Additional key findings from the Extension study show:
-- Platelet counts increased: Platelet counts of Nplate-treated patients were increased from baseline by 20,000 platelets per microliter more than 80 percent of the time in 47 percent of patients and more than half the time in 67 percent of patients.
-- Platelet counts maintained: Platelet count increases of 50,000 platelets per microliter were sustained for greater than or equal to 10, greater than or equal to 25, and greater than or equal to 52 consecutive weeks in 77 percent (127/164), 67 percent (95/141), and 41 percent (48/116) of patients, respectively.

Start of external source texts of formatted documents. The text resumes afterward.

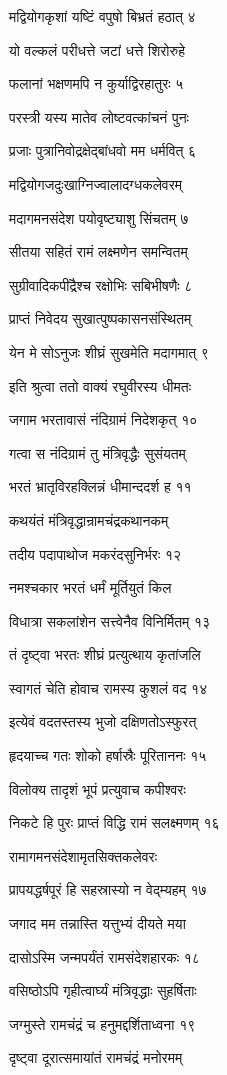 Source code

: मद्वियोगकृशां यष्टिं वपुषो बिभ्रतं हठात् ४

यो वल्कलं परीधत्ते जटां धत्ते शिरोरुहे

फलानां भक्षणमपि न कुर्याद्विरहातुरः ५

परस्त्री यस्य मातेव लोष्टवत्कांचनं पुनः

प्रजाः पुत्रानिवोद्रक्षेद्बांधवो मम धर्मवित् ६

मद्वियोगजदुःखाग्निज्वालादग्धकलेवरम्

मदागमनसंदेश पयोवृष्ट्याशु सिंचतम् ७

सीतया सहितं रामं लक्ष्मणेन समन्वितम्

सुग्रीवादिकपींद्रैश्च रक्षोभिः सबिभीषणैः ८

प्राप्तं निवेदय सुखात्पुष्पकासनसंस्थितम्

येन मे सोऽनुजः शीघ्रं सुखमेति मदागमात् ९

इति श्रुत्वा ततो वाक्यं रघुवीरस्य धीमतः

जगाम भरतावासं नंदिग्रामं निदेशकृत् १०

गत्वा स नंदिग्रामं तु मंत्रिवृद्धैः सुसंयतम्

भरतं भ्रातृविरहक्लिन्नं धीमान्ददर्श ह ११

कथयंतं मंत्रिवृद्धान्रामचंद्रकथानकम्

तदीय पदापाथोज मकरंदसुनिर्भरः १२

नमश्चकार भरतं धर्मं मूर्तियुतं किल

विधात्रा सकलांशेन सत्त्वेनैव विनिर्मितम् १३

तं दृष्ट्वा भरतः शीघ्रं प्रत्युत्थाय कृतांजलि

स्वागतं चेति होवाच रामस्य कुशलं वद १४

इत्येवं वदतस्तस्य भुजो दक्षिणतोऽस्फुरत्

हृदयाच्च गतः शोको हर्षास्रैः पूरिताननः १५

विलोक्य तादृशं भूपं प्रत्युवाच कपीश्वरः

निकटे हि पुरः प्राप्तं विद्धि रामं सलक्ष्मणम् १६

रामागमनसंदेशामृतसिक्तकलेवरः

प्रापयद्धर्षपूरं हि सहस्रास्यो न वेद्म्यहम् १७

जगाद मम तन्नास्ति यत्तुभ्यं दीयते मया

दासोऽस्मि जन्मपर्यंतं रामसंदेशहारकः १८

वसिष्ठोऽपि गृहीत्वार्घ्यं मंत्रिवृद्धाः सुहर्षिताः

जग्मुस्ते रामचंद्रं च हनुमद्दर्शिताध्वना १९

दृष्ट्वा दूरात्समायांतं रामचंद्रं मनोरमम्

In this study, adverse events (AEs) did not increase with time and were reported in 86 percent of patients, with most mild to moderate in severity. The most common were headache (34 percent), contusion (32 percent), and fatigue (31 percent). Treatment-related and serious AEs were reported in 28 percent and 29 percent of patients, respectively. Treatment-related serious AEs were reported in 7 percent of patients. Five percent of patients (11/215) discontinued treatment due to AEs.
Bone marrow reticulin was present or increased in eight patients with no evidence of progression to collagen fibrosis or chronic idiopathic myelofibrosis. Thrombotic/thromboembolic events were reported in seven patients, of whom six had pre-existing risk factors. To date, one patient developed a neutralizing antibody to Nplate; however, it did not cross react with thrombopoietin and it was absent upon re-testing four months after Nplate treatment was stopped.
This ongoing, open-label study is assessing the safety and efficacy of long-term administration of Nplate in both splenectomized and non-splenectomized adult chronic ITP patients. As of July 2008, 223 patients had enrolled and 215 were treated with Nplate. Sixty-one percent of patients were female and, of the enrolled patients, 44 percent had undergone a splenectomy (removal of the spleen).
Eligible patients had completed a previous ITP Nplate study, with no significant change in medical history. The Nplate starting dose was 1 ug/kg by subcutaneous injection and was adjusted to maintain a platelet count between 50,000 and 200,000 platelets per microliter.
Interim Phase 2 Nplate MDS Data Also Presented (Abstract # 224)
Interim data from an ongoing Phase 2 multicenter, randomized, double-blind, placebo-controlled study evaluating Nplate in patients with low or intermediate risk MDS receiving azacytidine were also presented (n=40). The interim analysis showed that Nplate reduced the incidence of clinically significant, treatment-related thrombocytopenic events and platelet transfusions. Nplate also improved the platelet nadir, defined as the lowest peripheral blood count that occurs secondary to bone marrow suppression, in MDS patients receiving azacytidine.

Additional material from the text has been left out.